Go through the records line by line and work out how many lines hold the word "font". Answer with the number only.

== Segment start ==

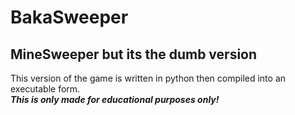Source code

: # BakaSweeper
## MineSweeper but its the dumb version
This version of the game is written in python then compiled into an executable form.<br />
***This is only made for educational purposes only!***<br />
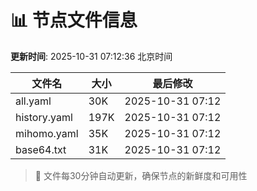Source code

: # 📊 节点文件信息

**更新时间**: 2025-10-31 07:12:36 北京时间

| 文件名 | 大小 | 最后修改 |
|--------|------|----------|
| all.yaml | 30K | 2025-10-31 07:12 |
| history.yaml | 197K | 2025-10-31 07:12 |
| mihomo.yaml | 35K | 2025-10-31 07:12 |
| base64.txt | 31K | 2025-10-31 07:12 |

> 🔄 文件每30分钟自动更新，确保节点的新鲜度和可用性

== Segment end ==
== Segment start ==

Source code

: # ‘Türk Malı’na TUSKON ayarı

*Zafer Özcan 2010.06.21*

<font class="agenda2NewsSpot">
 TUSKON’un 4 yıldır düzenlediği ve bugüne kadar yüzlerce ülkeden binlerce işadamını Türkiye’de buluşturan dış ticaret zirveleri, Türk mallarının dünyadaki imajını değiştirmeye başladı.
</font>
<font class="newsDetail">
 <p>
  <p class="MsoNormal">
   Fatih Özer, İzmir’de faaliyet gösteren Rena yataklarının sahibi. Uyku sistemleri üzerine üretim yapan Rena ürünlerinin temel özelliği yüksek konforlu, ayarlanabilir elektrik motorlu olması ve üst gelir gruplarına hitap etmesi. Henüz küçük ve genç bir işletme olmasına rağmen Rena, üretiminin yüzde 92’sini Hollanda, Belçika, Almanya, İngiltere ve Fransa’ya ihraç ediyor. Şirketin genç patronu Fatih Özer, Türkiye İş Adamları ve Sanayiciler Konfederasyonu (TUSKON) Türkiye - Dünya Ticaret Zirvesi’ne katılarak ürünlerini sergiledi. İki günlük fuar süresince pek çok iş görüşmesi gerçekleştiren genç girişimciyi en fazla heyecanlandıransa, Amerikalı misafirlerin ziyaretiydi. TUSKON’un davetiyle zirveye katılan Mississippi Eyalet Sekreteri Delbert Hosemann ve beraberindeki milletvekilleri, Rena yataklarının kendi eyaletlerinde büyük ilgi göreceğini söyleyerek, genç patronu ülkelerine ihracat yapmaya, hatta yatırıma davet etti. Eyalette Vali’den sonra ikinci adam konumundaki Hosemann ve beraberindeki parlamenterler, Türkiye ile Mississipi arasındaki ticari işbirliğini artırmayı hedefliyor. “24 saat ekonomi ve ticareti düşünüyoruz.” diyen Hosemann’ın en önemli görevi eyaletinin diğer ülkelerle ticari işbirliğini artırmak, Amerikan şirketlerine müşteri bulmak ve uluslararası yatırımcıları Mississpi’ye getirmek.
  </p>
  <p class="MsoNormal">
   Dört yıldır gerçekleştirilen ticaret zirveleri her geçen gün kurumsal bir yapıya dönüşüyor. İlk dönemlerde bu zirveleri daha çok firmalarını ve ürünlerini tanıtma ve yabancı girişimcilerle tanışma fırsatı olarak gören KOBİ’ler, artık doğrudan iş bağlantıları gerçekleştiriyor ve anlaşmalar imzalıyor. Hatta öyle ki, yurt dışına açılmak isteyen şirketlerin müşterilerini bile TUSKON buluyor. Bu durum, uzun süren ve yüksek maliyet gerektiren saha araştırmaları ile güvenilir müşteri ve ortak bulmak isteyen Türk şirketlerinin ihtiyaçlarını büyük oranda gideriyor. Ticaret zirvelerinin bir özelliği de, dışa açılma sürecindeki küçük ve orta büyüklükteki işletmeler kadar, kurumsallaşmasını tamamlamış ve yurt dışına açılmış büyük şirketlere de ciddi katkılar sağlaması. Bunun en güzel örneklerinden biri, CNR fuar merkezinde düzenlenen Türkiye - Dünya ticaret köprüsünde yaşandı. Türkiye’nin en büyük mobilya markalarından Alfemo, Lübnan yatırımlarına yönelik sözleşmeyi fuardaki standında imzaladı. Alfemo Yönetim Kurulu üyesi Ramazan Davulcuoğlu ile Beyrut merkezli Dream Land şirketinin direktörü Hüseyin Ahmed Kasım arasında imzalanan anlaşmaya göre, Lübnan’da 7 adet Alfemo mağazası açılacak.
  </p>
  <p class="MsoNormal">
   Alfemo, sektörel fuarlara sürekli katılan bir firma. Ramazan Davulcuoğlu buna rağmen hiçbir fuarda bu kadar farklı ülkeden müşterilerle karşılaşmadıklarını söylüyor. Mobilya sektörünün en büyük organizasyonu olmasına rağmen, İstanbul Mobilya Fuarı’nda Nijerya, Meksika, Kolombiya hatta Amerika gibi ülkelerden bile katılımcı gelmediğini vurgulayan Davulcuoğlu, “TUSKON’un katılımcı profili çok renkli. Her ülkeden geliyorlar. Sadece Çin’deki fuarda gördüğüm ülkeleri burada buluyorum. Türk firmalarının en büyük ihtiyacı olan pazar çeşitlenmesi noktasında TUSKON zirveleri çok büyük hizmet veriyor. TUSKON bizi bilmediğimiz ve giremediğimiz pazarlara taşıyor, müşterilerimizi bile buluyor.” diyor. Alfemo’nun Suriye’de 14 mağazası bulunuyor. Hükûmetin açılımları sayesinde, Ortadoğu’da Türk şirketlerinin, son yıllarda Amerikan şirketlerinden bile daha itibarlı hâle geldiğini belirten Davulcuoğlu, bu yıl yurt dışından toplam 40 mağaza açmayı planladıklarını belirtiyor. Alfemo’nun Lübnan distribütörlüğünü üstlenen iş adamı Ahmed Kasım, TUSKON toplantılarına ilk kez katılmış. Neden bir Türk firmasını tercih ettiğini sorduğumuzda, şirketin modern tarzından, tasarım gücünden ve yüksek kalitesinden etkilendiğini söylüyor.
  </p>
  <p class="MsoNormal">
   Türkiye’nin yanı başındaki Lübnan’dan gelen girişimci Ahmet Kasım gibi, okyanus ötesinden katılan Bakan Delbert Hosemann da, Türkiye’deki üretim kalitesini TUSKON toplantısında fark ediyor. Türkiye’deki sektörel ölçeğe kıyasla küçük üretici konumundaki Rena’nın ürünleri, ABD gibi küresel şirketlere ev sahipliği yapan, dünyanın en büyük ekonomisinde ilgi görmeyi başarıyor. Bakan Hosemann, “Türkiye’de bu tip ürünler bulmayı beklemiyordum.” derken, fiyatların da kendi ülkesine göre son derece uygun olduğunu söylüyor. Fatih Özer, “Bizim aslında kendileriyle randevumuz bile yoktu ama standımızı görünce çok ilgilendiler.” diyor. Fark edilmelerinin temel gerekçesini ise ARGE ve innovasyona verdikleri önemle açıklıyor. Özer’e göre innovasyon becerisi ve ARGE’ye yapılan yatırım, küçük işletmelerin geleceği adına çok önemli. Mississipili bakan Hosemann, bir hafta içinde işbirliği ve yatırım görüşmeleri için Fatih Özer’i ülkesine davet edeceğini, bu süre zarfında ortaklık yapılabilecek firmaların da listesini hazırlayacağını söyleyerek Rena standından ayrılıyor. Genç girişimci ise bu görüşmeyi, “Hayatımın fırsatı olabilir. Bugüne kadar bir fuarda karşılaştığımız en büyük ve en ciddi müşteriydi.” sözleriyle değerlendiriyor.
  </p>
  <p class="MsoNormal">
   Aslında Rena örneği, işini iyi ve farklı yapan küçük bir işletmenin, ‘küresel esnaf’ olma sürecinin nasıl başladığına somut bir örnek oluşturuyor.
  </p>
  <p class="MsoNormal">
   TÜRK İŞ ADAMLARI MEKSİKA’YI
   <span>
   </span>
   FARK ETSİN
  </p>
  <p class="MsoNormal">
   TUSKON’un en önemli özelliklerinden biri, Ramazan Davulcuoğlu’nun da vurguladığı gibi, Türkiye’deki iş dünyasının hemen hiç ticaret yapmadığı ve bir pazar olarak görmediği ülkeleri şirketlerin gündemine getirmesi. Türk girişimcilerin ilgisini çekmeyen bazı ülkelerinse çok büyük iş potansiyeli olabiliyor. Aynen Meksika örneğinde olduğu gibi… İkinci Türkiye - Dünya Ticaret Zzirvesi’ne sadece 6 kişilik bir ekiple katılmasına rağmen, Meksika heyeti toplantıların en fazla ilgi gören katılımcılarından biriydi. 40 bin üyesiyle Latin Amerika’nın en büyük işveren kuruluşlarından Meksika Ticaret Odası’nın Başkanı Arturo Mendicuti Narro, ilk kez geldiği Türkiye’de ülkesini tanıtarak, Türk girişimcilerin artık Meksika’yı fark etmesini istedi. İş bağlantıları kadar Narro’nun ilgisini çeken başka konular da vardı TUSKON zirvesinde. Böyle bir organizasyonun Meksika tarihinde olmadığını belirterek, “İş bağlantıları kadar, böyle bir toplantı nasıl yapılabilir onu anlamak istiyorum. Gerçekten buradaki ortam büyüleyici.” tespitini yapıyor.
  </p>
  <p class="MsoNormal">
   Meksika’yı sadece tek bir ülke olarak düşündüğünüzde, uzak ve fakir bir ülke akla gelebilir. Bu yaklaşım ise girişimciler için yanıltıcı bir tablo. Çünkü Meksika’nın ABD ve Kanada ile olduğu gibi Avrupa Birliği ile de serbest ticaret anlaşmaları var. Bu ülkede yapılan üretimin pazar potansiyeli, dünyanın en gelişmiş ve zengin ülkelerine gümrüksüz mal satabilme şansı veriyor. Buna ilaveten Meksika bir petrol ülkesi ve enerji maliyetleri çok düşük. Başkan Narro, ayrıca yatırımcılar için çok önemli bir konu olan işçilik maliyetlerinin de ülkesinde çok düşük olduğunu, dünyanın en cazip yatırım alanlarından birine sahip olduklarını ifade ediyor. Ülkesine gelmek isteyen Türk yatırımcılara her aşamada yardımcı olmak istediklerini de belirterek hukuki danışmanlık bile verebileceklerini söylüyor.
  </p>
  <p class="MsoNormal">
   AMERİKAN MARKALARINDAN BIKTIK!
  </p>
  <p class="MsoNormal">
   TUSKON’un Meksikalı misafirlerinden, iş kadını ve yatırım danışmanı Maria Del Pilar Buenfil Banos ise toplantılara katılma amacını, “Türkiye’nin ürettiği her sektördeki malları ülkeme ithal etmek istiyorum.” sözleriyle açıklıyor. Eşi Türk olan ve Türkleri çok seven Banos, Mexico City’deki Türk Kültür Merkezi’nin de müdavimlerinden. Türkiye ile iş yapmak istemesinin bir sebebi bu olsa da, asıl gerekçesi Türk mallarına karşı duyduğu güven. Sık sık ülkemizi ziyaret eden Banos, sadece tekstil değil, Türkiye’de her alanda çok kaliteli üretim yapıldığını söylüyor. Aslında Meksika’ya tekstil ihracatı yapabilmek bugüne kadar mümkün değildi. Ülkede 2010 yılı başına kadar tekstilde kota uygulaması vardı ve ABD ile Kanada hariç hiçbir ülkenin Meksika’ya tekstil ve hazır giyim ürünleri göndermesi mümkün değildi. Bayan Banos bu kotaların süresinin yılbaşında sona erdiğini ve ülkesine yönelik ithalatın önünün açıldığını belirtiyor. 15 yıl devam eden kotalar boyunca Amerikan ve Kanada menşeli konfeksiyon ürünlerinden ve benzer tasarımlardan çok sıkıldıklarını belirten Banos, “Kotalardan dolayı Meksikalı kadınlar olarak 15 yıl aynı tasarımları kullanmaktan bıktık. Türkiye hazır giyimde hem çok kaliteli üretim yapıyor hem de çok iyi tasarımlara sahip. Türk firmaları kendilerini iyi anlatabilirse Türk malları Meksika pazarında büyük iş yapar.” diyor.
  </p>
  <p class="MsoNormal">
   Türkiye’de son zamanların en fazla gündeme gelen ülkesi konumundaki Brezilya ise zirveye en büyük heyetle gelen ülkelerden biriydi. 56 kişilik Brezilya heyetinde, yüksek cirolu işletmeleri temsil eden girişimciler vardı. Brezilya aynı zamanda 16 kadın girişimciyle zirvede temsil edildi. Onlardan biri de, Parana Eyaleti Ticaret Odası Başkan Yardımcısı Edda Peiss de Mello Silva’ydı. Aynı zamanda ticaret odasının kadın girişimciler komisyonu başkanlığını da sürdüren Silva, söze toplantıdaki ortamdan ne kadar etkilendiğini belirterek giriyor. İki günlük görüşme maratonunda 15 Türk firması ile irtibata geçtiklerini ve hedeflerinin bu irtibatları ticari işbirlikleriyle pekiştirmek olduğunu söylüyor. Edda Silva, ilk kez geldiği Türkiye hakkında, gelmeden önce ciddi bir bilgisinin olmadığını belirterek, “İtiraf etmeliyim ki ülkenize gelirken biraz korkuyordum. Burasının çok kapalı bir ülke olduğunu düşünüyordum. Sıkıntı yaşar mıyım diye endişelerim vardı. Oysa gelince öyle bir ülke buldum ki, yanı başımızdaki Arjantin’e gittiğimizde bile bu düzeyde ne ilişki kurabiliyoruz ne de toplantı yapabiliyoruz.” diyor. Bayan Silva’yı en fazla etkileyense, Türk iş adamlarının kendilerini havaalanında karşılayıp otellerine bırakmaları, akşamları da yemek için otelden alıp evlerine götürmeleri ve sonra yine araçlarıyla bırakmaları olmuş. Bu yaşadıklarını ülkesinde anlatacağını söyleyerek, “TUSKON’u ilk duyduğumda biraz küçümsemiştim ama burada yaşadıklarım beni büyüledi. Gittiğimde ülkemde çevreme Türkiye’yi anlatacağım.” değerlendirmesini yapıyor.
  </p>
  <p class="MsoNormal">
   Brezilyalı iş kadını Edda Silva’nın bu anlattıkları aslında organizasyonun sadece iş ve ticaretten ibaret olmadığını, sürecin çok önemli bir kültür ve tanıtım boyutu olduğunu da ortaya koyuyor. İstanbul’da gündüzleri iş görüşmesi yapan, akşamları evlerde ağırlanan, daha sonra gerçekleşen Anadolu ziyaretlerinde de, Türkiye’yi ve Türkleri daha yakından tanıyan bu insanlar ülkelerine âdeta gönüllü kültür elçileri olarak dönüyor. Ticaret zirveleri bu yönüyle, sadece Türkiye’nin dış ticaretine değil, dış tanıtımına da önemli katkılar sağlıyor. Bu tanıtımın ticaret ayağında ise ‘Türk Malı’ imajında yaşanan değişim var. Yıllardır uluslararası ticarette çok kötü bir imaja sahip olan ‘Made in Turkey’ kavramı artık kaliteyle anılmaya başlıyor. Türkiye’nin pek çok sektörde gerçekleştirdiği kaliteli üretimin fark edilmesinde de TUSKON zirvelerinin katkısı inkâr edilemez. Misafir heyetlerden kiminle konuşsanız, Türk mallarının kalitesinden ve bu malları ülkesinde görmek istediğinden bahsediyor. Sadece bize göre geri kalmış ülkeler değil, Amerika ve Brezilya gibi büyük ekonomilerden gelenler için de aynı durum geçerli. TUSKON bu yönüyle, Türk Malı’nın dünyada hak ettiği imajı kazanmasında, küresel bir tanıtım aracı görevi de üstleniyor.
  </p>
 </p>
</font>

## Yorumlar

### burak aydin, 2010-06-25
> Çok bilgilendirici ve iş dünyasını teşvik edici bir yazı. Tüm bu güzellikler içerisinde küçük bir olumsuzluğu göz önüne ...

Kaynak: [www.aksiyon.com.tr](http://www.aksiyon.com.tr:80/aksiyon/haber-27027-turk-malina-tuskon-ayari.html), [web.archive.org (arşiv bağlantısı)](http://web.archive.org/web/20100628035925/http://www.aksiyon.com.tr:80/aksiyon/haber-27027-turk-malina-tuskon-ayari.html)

== Segment end ==

**Answer box**
4